◆ WHAT YOU HAVE TO DO
Quote the entries below from the line with "Peer support helps" through the line with "### 2. Encouraging Reporting and Intervention", both ends included, and only those lines.

⁂

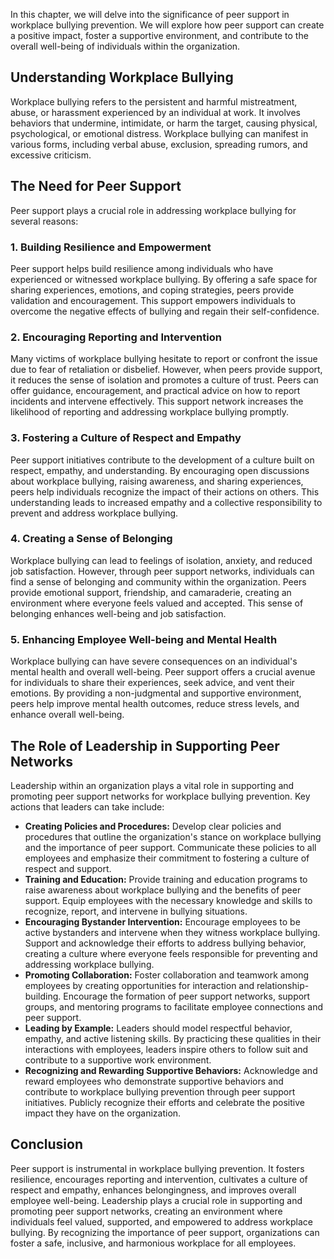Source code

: 
In this chapter, we will delve into the significance of peer support in workplace bullying prevention. We will explore how peer support can create a positive impact, foster a supportive environment, and contribute to the overall well-being of individuals within the organization.

Understanding Workplace Bullying
--------------------------------

Workplace bullying refers to the persistent and harmful mistreatment, abuse, or harassment experienced by an individual at work. It involves behaviors that undermine, intimidate, or harm the target, causing physical, psychological, or emotional distress. Workplace bullying can manifest in various forms, including verbal abuse, exclusion, spreading rumors, and excessive criticism.

The Need for Peer Support
-------------------------

Peer support plays a crucial role in addressing workplace bullying for several reasons:

### 1. Building Resilience and Empowerment

Peer support helps build resilience among individuals who have experienced or witnessed workplace bullying. By offering a safe space for sharing experiences, emotions, and coping strategies, peers provide validation and encouragement. This support empowers individuals to overcome the negative effects of bullying and regain their self-confidence.

### 2. Encouraging Reporting and Intervention

Many victims of workplace bullying hesitate to report or confront the issue due to fear of retaliation or disbelief. However, when peers provide support, it reduces the sense of isolation and promotes a culture of trust. Peers can offer guidance, encouragement, and practical advice on how to report incidents and intervene effectively. This support network increases the likelihood of reporting and addressing workplace bullying promptly.

### 3. Fostering a Culture of Respect and Empathy

Peer support initiatives contribute to the development of a culture built on respect, empathy, and understanding. By encouraging open discussions about workplace bullying, raising awareness, and sharing experiences, peers help individuals recognize the impact of their actions on others. This understanding leads to increased empathy and a collective responsibility to prevent and address workplace bullying.

### 4. Creating a Sense of Belonging

Workplace bullying can lead to feelings of isolation, anxiety, and reduced job satisfaction. However, through peer support networks, individuals can find a sense of belonging and community within the organization. Peers provide emotional support, friendship, and camaraderie, creating an environment where everyone feels valued and accepted. This sense of belonging enhances well-being and job satisfaction.

### 5. Enhancing Employee Well-being and Mental Health

Workplace bullying can have severe consequences on an individual's mental health and overall well-being. Peer support offers a crucial avenue for individuals to share their experiences, seek advice, and vent their emotions. By providing a non-judgmental and supportive environment, peers help improve mental health outcomes, reduce stress levels, and enhance overall well-being.

The Role of Leadership in Supporting Peer Networks
--------------------------------------------------

Leadership within an organization plays a vital role in supporting and promoting peer support networks for workplace bullying prevention. Key actions that leaders can take include:

* **Creating Policies and Procedures:** Develop clear policies and procedures that outline the organization's stance on workplace bullying and the importance of peer support. Communicate these policies to all employees and emphasize their commitment to fostering a culture of respect and support.
* **Training and Education:** Provide training and education programs to raise awareness about workplace bullying and the benefits of peer support. Equip employees with the necessary knowledge and skills to recognize, report, and intervene in bullying situations.
* **Encouraging Bystander Intervention:** Encourage employees to be active bystanders and intervene when they witness workplace bullying. Support and acknowledge their efforts to address bullying behavior, creating a culture where everyone feels responsible for preventing and addressing workplace bullying.
* **Promoting Collaboration:** Foster collaboration and teamwork among employees by creating opportunities for interaction and relationship-building. Encourage the formation of peer support networks, support groups, and mentoring programs to facilitate employee connections and peer support.
* **Leading by Example:** Leaders should model respectful behavior, empathy, and active listening skills. By practicing these qualities in their interactions with employees, leaders inspire others to follow suit and contribute to a supportive work environment.
* **Recognizing and Rewarding Supportive Behaviors:** Acknowledge and reward employees who demonstrate supportive behaviors and contribute to workplace bullying prevention through peer support initiatives. Publicly recognize their efforts and celebrate the positive impact they have on the organization.

Conclusion
----------

Peer support is instrumental in workplace bullying prevention. It fosters resilience, encourages reporting and intervention, cultivates a culture of respect and empathy, enhances belongingness, and improves overall employee well-being. Leadership plays a crucial role in supporting and promoting peer support networks, creating an environment where individuals feel valued, supported, and empowered to address workplace bullying. By recognizing the importance of peer support, organizations can foster a safe, inclusive, and harmonious workplace for all employees.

⁂

◆ ANSWER FOR THIS EXERCISE
Peer support helps build resilience among individuals who have experienced or witnessed workplace bullying. By offering a safe space for sharing experiences, emotions, and coping strategies, peers provide validation and encouragement. This support empowers individuals to overcome the negative effects of bullying and regain their self-confidence.

### 2. Encouraging Reporting and Intervention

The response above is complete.